Book Description
The description for this book, From Insurrection to Revolution in Mexico: Social Bases of Agrarian Violence, 1750-1940, will be forthcoming.
Author : John Tutino
Publisher : Princeton University Press
Page : 450 pages
File Size : 47,57 MB
Release : 1986
Category : History
ISBN : 9780691022949
The description for this book, From Insurrection to Revolution in Mexico: Social Bases of Agrarian Violence, 1750-1940, will be forthcoming.
Author : Elliott Young
Publisher : Duke University Press
Page : 425 pages
File Size : 30,41 MB
Release : 2004-07-26
Category : History
ISBN : 0822386402
Catarino Garza’s Revolution on the Texas-Mexico Border rescues an understudied episode from the footnotes of history. On September 15, 1891, Garza, a Mexican journalist and political activist, led a band of Mexican rebels out of South Texas and across the Rio Grande, declaring a revolution against Mexico’s dictator, Porfirio Díaz. Made up of a broad cross-border alliance of ranchers, merchants, peasants, and disgruntled military men, Garza’s revolution was the largest and longest lasting threat to the Díaz regime up to that point. After two years of sporadic fighting, the combined efforts of the U.S. and Mexican armies, Texas Rangers, and local police finally succeeded in crushing the rebellion.
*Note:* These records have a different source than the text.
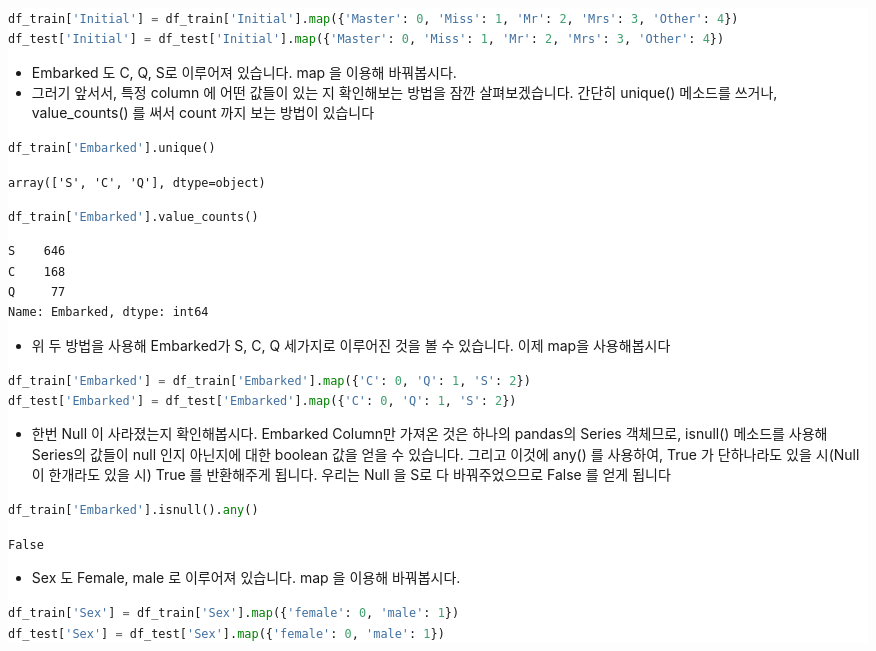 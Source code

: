 
```python
df_train['Initial'] = df_train['Initial'].map({'Master': 0, 'Miss': 1, 'Mr': 2, 'Mrs': 3, 'Other': 4})
df_test['Initial'] = df_test['Initial'].map({'Master': 0, 'Miss': 1, 'Mr': 2, 'Mrs': 3, 'Other': 4})
```

- Embarked 도 C, Q, S로 이루어져 있습니다. map 을 이용해 바꿔봅시다.
- 그러기 앞서서, 특정 column 에 어떤 값들이 있는 지 확인해보는 방법을 잠깐 살펴보겠습니다. 간단히 unique() 메소드를 쓰거나, value_counts() 를 써서 count 까지 보는 방법이 있습니다


```python
df_train['Embarked'].unique()
```




    array(['S', 'C', 'Q'], dtype=object)




```python
df_train['Embarked'].value_counts()
```




    S    646
    C    168
    Q     77
    Name: Embarked, dtype: int64



- 위 두 방법을 사용해 Embarked가 S, C, Q 세가지로 이루어진 것을 볼 수 있습니다. 이제 map을 사용해봅시다


```python
df_train['Embarked'] = df_train['Embarked'].map({'C': 0, 'Q': 1, 'S': 2})
df_test['Embarked'] = df_test['Embarked'].map({'C': 0, 'Q': 1, 'S': 2})
```

- 한번 Null 이 사라졌는지 확인해봅시다. Embarked Column만 가져온 것은 하나의 pandas의 Series 객체므로, isnull() 메소드를 사용해 Series의 값들이 null 인지 아닌지에 대한 boolean 값을 얻을 수 있습니다. 그리고 이것에 any() 를 사용하여, True 가 단하나라도 있을 시(Null이 한개라도 있을 시) True 를 반환해주게 됩니다. 우리는 Null 을 S로 다 바꿔주었으므로 False 를 얻게 됩니다


```python
df_train['Embarked'].isnull().any()
```




    False



- Sex 도 Female, male 로 이루어져 있습니다. map 을 이용해 바꿔봅시다.


```python
df_train['Sex'] = df_train['Sex'].map({'female': 0, 'male': 1})
df_test['Sex'] = df_test['Sex'].map({'female': 0, 'male': 1})
```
Garza went into exile and was killed in Panama in 1895. Elliott Young provides the first full-length analysis of the revolt and its significance, arguing that Garza’s rebellion is an important and telling chapter in the formation of the border between Mexico and the United States and in the histories of both countries. Throughout the nineteenth century, the borderlands were a relatively coherent region. Young analyzes archival materials, newspapers, travel accounts, and autobiographies from both countries to show that Garza’s revolution was more than just an effort to overthrow Díaz. It was part of the long struggle of borderlands people to maintain their autonomy in the face of two powerful and encroaching nation-states and of Mexicans in particular to protect themselves from being economically and socially displaced by Anglo Americans. By critically examining the different perspectives of military officers, journalists, diplomats, and the Garzistas themselves, Young exposes how nationalism and its preeminent symbol, the border, were manufactured and resisted along the Rio Grande.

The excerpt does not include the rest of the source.